[Record set Boundary: Start]

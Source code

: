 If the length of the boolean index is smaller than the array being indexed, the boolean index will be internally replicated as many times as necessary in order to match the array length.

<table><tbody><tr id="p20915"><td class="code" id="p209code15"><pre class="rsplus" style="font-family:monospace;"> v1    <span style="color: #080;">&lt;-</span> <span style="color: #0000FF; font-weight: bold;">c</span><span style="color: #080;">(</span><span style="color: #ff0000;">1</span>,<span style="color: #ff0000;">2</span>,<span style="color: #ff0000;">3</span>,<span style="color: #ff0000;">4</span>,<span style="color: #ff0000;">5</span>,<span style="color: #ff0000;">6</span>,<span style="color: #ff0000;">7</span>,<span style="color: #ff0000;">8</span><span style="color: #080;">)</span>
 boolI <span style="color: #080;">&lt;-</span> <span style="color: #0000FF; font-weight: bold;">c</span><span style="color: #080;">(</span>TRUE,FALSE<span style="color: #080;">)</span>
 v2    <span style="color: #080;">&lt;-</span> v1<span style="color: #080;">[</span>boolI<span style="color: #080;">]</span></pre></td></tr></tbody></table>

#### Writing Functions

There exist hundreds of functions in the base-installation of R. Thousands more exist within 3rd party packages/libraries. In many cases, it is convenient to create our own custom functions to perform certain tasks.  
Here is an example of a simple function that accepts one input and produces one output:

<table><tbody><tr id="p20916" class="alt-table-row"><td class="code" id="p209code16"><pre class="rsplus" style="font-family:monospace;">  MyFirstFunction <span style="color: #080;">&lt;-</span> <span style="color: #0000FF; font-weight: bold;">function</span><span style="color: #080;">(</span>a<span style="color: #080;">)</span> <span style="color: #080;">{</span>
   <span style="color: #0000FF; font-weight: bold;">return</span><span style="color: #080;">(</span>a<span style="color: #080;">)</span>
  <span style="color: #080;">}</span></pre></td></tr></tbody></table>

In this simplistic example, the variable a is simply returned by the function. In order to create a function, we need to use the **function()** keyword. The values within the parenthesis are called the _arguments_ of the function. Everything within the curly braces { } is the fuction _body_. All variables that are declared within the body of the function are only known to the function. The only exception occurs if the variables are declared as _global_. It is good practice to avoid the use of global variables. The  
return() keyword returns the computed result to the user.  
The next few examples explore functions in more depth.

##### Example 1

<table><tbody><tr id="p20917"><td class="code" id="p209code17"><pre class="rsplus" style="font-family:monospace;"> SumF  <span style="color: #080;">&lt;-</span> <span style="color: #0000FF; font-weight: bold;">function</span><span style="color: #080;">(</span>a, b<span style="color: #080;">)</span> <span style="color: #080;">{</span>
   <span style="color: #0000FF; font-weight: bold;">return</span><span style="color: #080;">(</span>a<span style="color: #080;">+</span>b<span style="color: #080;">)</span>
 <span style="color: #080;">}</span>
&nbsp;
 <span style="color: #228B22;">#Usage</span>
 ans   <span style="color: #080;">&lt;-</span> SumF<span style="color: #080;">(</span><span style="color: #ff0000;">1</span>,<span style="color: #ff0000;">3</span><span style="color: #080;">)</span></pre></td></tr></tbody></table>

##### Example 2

[Record set Boundary: End]

What needs to be done:
Each line of the material should be duplicated exactly, please.

Solution:
Source code

: If the length of the boolean index is smaller than the array being indexed, the boolean index will be internally replicated as many times as necessary in order to match the array length.

<table><tbody><tr id="p20915"><td class="code" id="p209code15"><pre class="rsplus" style="font-family:monospace;"> v1    <span style="color: #080;">&lt;-</span> <span style="color: #0000FF; font-weight: bold;">c</span><span style="color: #080;">(</span><span style="color: #ff0000;">1</span>,<span style="color: #ff0000;">2</span>,<span style="color: #ff0000;">3</span>,<span style="color: #ff0000;">4</span>,<span style="color: #ff0000;">5</span>,<span style="color: #ff0000;">6</span>,<span style="color: #ff0000;">7</span>,<span style="color: #ff0000;">8</span><span style="color: #080;">)</span>
 boolI <span style="color: #080;">&lt;-</span> <span style="color: #0000FF; font-weight: bold;">c</span><span style="color: #080;">(</span>TRUE,FALSE<span style="color: #080;">)</span>
 v2    <span style="color: #080;">&lt;-</span> v1<span style="color: #080;">[</span>boolI<span style="color: #080;">]</span></pre></td></tr></tbody></table>

#### Writing Functions

There exist hundreds of functions in the base-installation of R. Thousands more exist within 3rd party packages/libraries. In many cases, it is convenient to create our own custom functions to perform certain tasks.  
Here is an example of a simple function that accepts one input and produces one output:

<table><tbody><tr id="p20916" class="alt-table-row"><td class="code" id="p209code16"><pre class="rsplus" style="font-family:monospace;">  MyFirstFunction <span style="color: #080;">&lt;-</span> <span style="color: #0000FF; font-weight: bold;">function</span><span style="color: #080;">(</span>a<span style="color: #080;">)</span> <span style="color: #080;">{</span>
   <span style="color: #0000FF; font-weight: bold;">return</span><span style="color: #080;">(</span>a<span style="color: #080;">)</span>
  <span style="color: #080;">}</span></pre></td></tr></tbody></table>

In this simplistic example, the variable a is simply returned by the function. In order to create a function, we need to use the **function()** keyword. The values within the parenthesis are called the _arguments_ of the function. Everything within the curly braces { } is the fuction _body_. All variables that are declared within the body of the function are only known to the function. The only exception occurs if the variables are declared as _global_. It is good practice to avoid the use of global variables. The  
return() keyword returns the computed result to the user.  
The next few examples explore functions in more depth.

##### Example 1

<table><tbody><tr id="p20917"><td class="code" id="p209code17"><pre class="rsplus" style="font-family:monospace;"> SumF  <span style="color: #080;">&lt;-</span> <span style="color: #0000FF; font-weight: bold;">function</span><span style="color: #080;">(</span>a, b<span style="color: #080;">)</span> <span style="color: #080;">{</span>
   <span style="color: #0000FF; font-weight: bold;">return</span><span style="color: #080;">(</span>a<span style="color: #080;">+</span>b<span style="color: #080;">)</span>
 <span style="color: #080;">}</span>
&nbsp;
 <span style="color: #228B22;">#Usage</span>
 ans   <span style="color: #080;">&lt;-</span> SumF<span style="color: #080;">(</span><span style="color: #ff0000;">1</span>,<span style="color: #ff0000;">3</span><span style="color: #080;">)</span></pre></td></tr></tbody></table>

##### Example 2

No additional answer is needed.